We recognize that employee Training is a big challenge in many facilities, especially where temporary employees are utilized and turn-over is high. However, it is important to remember employees are your greatest resource. Knowledgeable employees are more likely to follow GMPs, and will make educated decisions, reducing the company’s overall risk.
Corrective actions to NC’s around GFCP employee training may include the development of an information sheet that must be reviewed and signed by temporary employees prior to their first day of work. The record might be e-mailed to the facility by the Temporary Employment Agency, or the employee could bring the hard copy with them on their first day. A training matrix is a very useful tool for tracking employees, training modules that have been covered, and training dates. This allows employees that are absent during training sessions to be easily tracked and training scheduled upon their return.
Non-conformities around gluten containing ingredient storage are also prevalent. Common examples include the absence of gluten or allergen labels on gluten containing ingredients, and the storage of gluten containing ingredients with non-gluten containing ingredients.

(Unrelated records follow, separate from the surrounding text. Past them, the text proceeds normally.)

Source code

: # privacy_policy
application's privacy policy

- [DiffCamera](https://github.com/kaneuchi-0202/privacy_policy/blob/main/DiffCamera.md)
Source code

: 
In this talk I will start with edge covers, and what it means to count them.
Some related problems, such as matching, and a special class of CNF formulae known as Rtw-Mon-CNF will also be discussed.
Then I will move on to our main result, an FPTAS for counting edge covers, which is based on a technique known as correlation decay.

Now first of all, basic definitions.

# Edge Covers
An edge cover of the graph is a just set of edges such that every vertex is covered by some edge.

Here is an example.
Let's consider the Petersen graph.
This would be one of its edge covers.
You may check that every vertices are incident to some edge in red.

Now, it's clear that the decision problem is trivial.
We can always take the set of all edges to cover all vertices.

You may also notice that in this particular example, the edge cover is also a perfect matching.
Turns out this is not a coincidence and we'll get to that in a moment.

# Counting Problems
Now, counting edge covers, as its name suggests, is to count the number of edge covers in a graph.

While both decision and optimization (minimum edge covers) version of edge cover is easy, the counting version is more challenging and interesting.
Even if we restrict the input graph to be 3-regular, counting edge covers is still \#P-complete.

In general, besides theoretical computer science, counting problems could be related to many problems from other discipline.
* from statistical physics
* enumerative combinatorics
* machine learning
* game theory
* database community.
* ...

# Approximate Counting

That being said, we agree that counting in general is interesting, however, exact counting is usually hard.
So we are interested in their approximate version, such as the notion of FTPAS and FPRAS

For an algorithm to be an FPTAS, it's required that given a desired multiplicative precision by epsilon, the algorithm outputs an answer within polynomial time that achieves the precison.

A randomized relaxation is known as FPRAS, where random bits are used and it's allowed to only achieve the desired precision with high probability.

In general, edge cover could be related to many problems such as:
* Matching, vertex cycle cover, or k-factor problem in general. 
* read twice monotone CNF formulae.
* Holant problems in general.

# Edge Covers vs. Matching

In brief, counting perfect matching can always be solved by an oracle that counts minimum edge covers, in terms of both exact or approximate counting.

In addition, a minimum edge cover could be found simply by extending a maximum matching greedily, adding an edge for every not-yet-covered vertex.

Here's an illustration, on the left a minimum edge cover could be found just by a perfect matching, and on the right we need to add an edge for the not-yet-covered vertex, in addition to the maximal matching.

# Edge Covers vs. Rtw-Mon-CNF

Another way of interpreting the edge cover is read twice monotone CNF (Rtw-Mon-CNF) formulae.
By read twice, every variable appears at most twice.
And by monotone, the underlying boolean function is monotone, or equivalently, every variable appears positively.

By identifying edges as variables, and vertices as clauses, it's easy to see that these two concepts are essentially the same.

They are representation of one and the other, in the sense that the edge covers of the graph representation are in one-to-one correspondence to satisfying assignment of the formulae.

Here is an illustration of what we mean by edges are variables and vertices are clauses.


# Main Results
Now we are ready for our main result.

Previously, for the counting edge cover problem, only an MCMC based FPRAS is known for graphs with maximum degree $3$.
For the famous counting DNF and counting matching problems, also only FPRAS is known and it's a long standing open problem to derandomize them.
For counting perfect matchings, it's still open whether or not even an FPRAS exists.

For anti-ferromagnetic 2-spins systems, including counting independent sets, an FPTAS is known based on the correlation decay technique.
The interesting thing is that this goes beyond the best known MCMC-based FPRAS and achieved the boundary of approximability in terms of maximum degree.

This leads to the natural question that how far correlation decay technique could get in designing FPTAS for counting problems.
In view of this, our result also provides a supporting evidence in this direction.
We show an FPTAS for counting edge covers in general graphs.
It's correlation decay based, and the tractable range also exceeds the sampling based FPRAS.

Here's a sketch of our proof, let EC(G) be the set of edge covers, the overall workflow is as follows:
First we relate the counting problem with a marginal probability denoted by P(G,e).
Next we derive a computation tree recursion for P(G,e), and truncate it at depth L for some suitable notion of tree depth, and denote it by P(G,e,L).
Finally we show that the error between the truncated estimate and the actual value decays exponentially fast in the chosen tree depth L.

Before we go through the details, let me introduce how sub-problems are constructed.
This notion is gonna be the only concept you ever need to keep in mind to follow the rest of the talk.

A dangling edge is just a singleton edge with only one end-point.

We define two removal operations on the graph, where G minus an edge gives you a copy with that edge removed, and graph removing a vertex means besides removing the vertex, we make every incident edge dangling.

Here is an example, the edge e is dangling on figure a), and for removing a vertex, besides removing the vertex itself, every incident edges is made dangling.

The best way to ensure appropriate ingredient storage is to make it as easy as possible for employees to identify gluten and non-gluten containing products.
Corrective actions might include labelling designated shelves with stickers which indicate the allergens that are permitted to be there. Colour coded allergen stickers can be very useful as they provide a visual tool for employees to quickly assess the appropriate storage location for ingredients. Labelling ingredients immediately upon receipt will aide in the identification of gluten and non-gluten containing ingredients from arrival right through to point of use.
Regardless of the non-conformity, well thought out and thorough corrective actions are the key to preventing reoccurrence and reducing risk.